The British company DeepMind, owned by Google since 2014, developed an algorithm called R-NaD capable of playing Stratego like an expert human, a popular 40-chip game where players must capture the opponent’s flag or leave them without chips. R-NaD uses algorithmic tricks to obtain good performance but without using the search method. For this reason it is not as strong as an algorithm. Student: “The literature has historically shown that algorithms that search through possible actions are often better at games than algorithms that do not use search, but they are slower and more expensive to train,” reveals Timbers.

Competitive artificial intelligence is used to measure the effectiveness of computer programs and to obtain a better gaming experience, but it can also have negative implications: “It is very possible that cheating occurs on poker betting websites and in similar games. Many competitive video games will try to be inflexible with the software allowed on each player’s computers to ensure that an artificial intelligence does not play, something that Riot Games already does with Valorant (2020)”, indicates Diego Rodríguez-Ponga Albalá, founder and director of Póntica. To this end, he points out that it is foreseeable “that very sophisticated artificial intelligence will be developed to automatically detect whether the player is human or not.”

Gema Ruiz, head of innovation at Softtek EMEA, also points out other limitations of the algorithm, such as the use of betting abstractions in poker and “computational expenses.” The use of abstractions consists of grouping similar plays that are treated in the same way to reduce the complexity of the game. When the student trains in poker, he uses random betting abstractions to reduce the number of actions from 20,000 to 4 or 5. In the future, the study suggests that his use could be replaced by “a broader policy that can handle a variety of actions in game situations with a large number of possible decisions,” says Ruiz.

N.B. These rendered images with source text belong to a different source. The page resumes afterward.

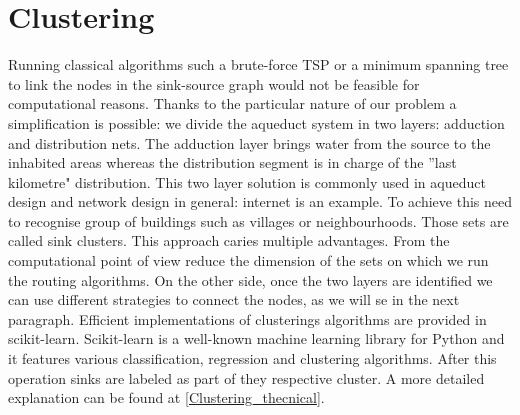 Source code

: \section{Clustering}
Running classical algorithms such a brute-force TSP or a minimum spanning tree to link
the nodes in the sink-source graph would not be feasible for computational reasons. 
Thanks to the particular nature of our problem a simplification is possible: we divide the aqueduct
system in two layers: adduction and distribution nets. The adduction layer brings water from the
source to the inhabited areas whereas the distribution segment is in charge of the ”last kilometre" 
distribution. This two layer solution is commonly used in aqueduct design and network design in 
general: internet is an example. To achieve this need to recognise group of buildings such as villages 
or neighbourhoods. Those sets are called sink clusters.
This approach caries multiple advantages. From the computational point of view reduce the dimension 
of the sets on which we run the routing algorithms.  On the other side, once the two layers are 
identified we can use different strategies to connect the nodes, as we will se in the next paragraph.
Efficient implementations of clusterings algorithms are provided in scikit-learn. Scikit-learn is a 
well-known machine learning library for Python and it features various classification, regression and
clustering algorithms. After this operation sinks are labeled as part of they respective cluster. 
A more detailed explanation can be found at \ref{Clustering_thecnical}.

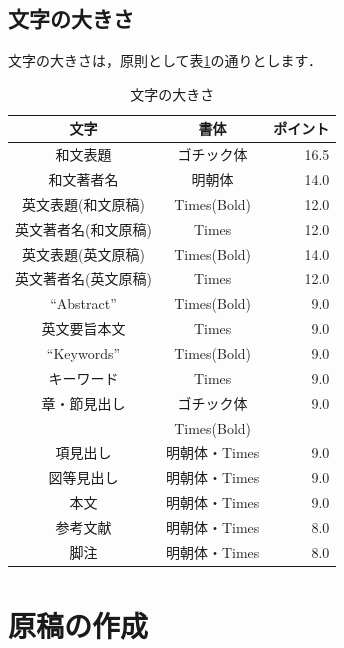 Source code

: \documentclass{hisken}
\begin{document}
\subsection{文字の大きさ}
文字の大きさは，原則として表\ref{table:charsize}の通りとします．

\begin{table}[tbh]
	\begin{center}
	\caption{文字の大きさ}		%
	\label{table:charsize}
	\begin{tabular}[hbt]{c c r}
	\hline
	\bf 文字 & \bf 書体 & \bf ポイント\\
	\hline
	和文表題 & ゴチック体 & 16.5\\
	和文著者名 & 明朝体 & 14.0\\
	英文表題(和文原稿) & Times(Bold) & 12.0\\
	英文著者名(和文原稿) & Times & 12.0\\
	英文表題(英文原稿) & Times(Bold) & 14.0\\
	英文著者名(英文原稿) & Times & 12.0\\
	``Abstract'' & Times(Bold) & 9.0\\
	英文要旨本文 & Times & 9.0\\
	``Keywords'' & Times(Bold) & 9.0 \\
	キーワード & Times & 9.0\\ \vspace{-0.7mm}
	章・節見出し & ゴチック体 & 9.0\\
	& Times(Bold) & \\
	項見出し & 明朝体・Times & 9.0\\
	図等見出し & 明朝体・Times & 9.0\\
	本文 & 明朝体・Times & 9.0\\
	参考文献 & 明朝体・Times & 8.0\\ \vspace{-0.7mm}
	脚注 & 明朝体・Times &  8.0\\
	\hline
	\end{tabular}
	\end{center}
\end{table}



\section{原稿の作成}
\end{document}

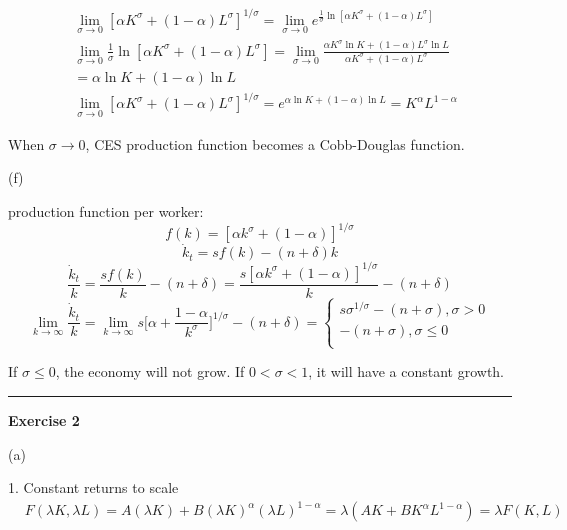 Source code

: \documentclass[letterpaper, 11pt]{article}
\newcommand{\1}{\mathds{1}}	%
\theoremstyle{definition}
\begin{document}
\begin{align*}
   & \lim_{\sigma \to 0} \left[ \alpha K^{\sigma}  + (1-\alpha)L ^{\sigma}\right]^{1/\sigma} = \lim_{\sigma \to 0} e^{\frac{1}{\sigma}\ln[\alpha K^\sigma + (1-\alpha)L^\sigma]}                          \\
   & \lim_{\sigma \to 0} \frac{1}{\sigma}\ln[\alpha K^\sigma + (1-\alpha)L^\sigma] = \lim_{\sigma \to 0} \frac{\alpha K^{\sigma}\ln K + (1-\alpha)L^{\sigma} \ln L}{\alpha K^\sigma + (1-\alpha)L^\sigma} \\
   & = \alpha \ln K + (1-\alpha) \ln L                                                                                                                                                                    \\
   & \lim_{\sigma \to 0} \left[ \alpha K^{\sigma}  + (1-\alpha)L ^{\sigma}\right]^{1/\sigma} = e ^{\alpha \ln K + (1-\alpha) \ln L} = K^{\alpha}L^{1-\alpha}
\end{align*}

When $\sigma \to 0$, CES production function becomes a Cobb-Douglas function.

(f)

production function per worker: \[
  f(k) = [\alpha k^{\sigma} + (1-\alpha)]^{1/\sigma}
\]
\[
  \dot{k}_t = sf(k) - (n + \delta) k
\]
\[
  \frac{\dot{k}_t}{k} = \frac{sf(k)}{k} - (n+\delta) = \frac{s[\alpha k^{\sigma} + (1-\alpha)]^{1/\sigma}}{k} - (n + \delta)
\]
\[
  \lim_{k \to \infty} \frac{\dot{k}_t}{k} = \lim_{k \to \infty}  s\Big[ \alpha + \frac{1-\alpha}{k^\sigma} \Big]^{1/\sigma} - (n+\delta) = \left\{\begin{array}{l}
    s\sigma^{1/\sigma} - (n+\sigma), \sigma > 0 \\
    -(n+\sigma), \sigma \leq 0                  \\
  \end{array}\right.
\]

If $\sigma \leq 0$, the economy will not grow. If $0<\sigma<1$, it will have a constant growth.

\bigskip
\hrule
\bigskip

\textbf{Exercise 2}

(a)


1. Constant returns to scale \begin{align*}
   & F(\lambda K, \lambda L) = A(\lambda K) + B (\lambda K)^{\alpha}(\lambda L)^{1-\alpha} = \lambda (AK + B K^{\alpha}L^{1-\alpha}) = \lambda F(K,L)
\end{align*}
\end{document}
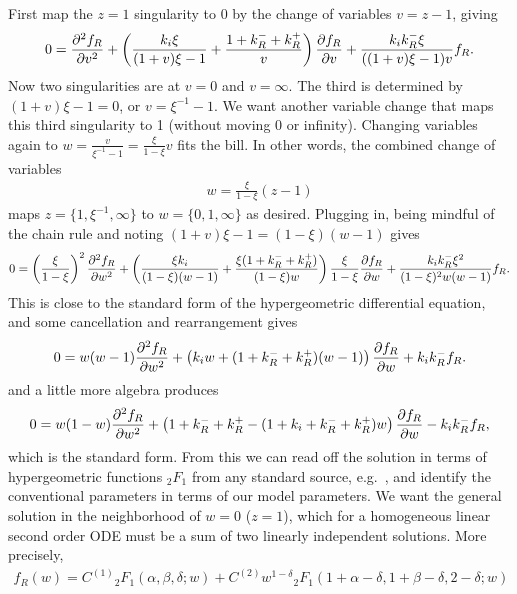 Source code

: First map the $z=1$ singularity to 0 by the change of variables $v=z-1$, giving
\begin{align}
0 = \psecderiv[f_R]{v}
        + \left(\frac{k_i\xi}{(1+v)\xi - 1}
                + \frac{1 + k_R^- + k_R^+}{v}
        \right)\pderiv[f_R]{v}
        + \frac{k_i k_R^- \xi}{((1+v)\xi - 1)v}f_R.
\end{align}
Now two singularities are at $v=0$ and $v=\infty$. The third is determined by
$(1+v)\xi -1 = 0$, or $v=\xi^{-1} - 1$. We want another variable change that
maps this third singularity to 1 (without moving 0 or infinity). Changing
variables again to $w=\frac{v}{\xi^{-1} - 1} = \frac{\xi}{1-\xi} v$ fits the
bill. In other words, the combined change of variables
\begin{align}
w = \frac{\xi}{1-\xi} (z-1)
\end{align}
maps $z = \{1, \xi^{-1}, \infty\}$ to $w =\{0, 1, \infty\}$ as desired. Plugging
in, being mindful of the chain rule and noting
$(1 + v)\xi - 1 = (1 - \xi)(w - 1)$ gives
\begin{align}
0 = \left(\frac{\xi}{1-\xi}\right)^2 \psecderiv[f_R]{w}
+ \left(
        \frac{\xi k_i}{(1-\xi)(w-1)} + \frac{\xi(1 + k_R^- + k_R^+)}{(1-\xi)w}
\right) \frac{\xi}{1-\xi} \pderiv[f_R]{w}
+ \frac{k_i k_R^- \xi^2}{(1-\xi)^2 w(w-1)}f_R.
\end{align}
This is close to the standard form of the hypergeometric differential equation,
and some cancellation and rearrangement gives
\begin{align}
0 = w(w-1)\psecderiv[f_R]{w}
+ \left(k_i w + (1 + k_R^- + k_R^+)(w-1)\right) \pderiv[f_R]{w}
+ k_i k_R^- f_R.
\end{align}
and a little more algebra produces
\begin{align}
0 = w(1-w)\psecderiv[f_R]{w}
+ \left(1 + k_R^- + k_R^+
        - (1 + k_i + k_R^- + k_R^+)w
\right) \pderiv[f_R]{w}
- k_i k_R^- f_R,
\end{align}
which is the standard form. From this we can read off the solution in terms of
hypergeometric functions ${_2F_1}$ from any standard source,
e.g.~\cite{Abramowitz1964}, and identify the conventional parameters in terms of
our model parameters. We want the general solution in the neighborhood of $w=0$
($z=1$), which for a homogeneous linear second order ODE must be a sum of two
linearly independent solutions. More precisely, 
\begin{align}
f_R(w) = C^{(1)} {_2F_1}(\alpha, \beta, \delta; w)
+ C^{(2)} w^{1-\delta}{_2F_1}(1+\alpha-\delta, 1+\beta-\delta, 2-\delta; w)
\end{align}
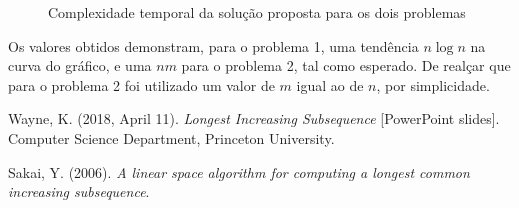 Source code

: \documentclass[12pt]{article}
\begin{document}
\begin{figure}[h]
    \centering
    \qquad
    \caption{Complexidade temporal da solução proposta para os dois problemas}
    \label{fig:graph-problem-1-2}
\end{figure}
\vspace{0.5mm}

Os valores obtidos demonstram, para o problema 1, uma tendência $n\log{n}$ na curva do gráfico, e uma $nm$ para o problema 2, tal como esperado. De realçar que para o problema 2 foi utilizado um valor de $m$ igual ao de $n$, por simplicidade.

\begin{thebibliography}{2}
    Wayne, K. (2018, April 11). \textit{Longest Increasing Subsequence} [PowerPoint slides]. Computer Science Department, Princeton University.

    Sakai, Y. (2006). \textit{A linear space algorithm for computing a longest common increasing subsequence}.
\end{thebibliography}
\end{document}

Furthermore, the enumeration of all possible moves of the algorithm involves a high cost and for this they propose a “generative model”, according to the study. This generates state samples [estrategias] of the world and operates on the subset of the selected samples, rather than listing all possible hand combinations.

Despite this, the tool, for Ruiz, is “a promising contender in the field of gaming algorithms driven by artificial intelligence.” It highlights “its ability to improve performance with increased computational resources, together with solid theoretical foundations.”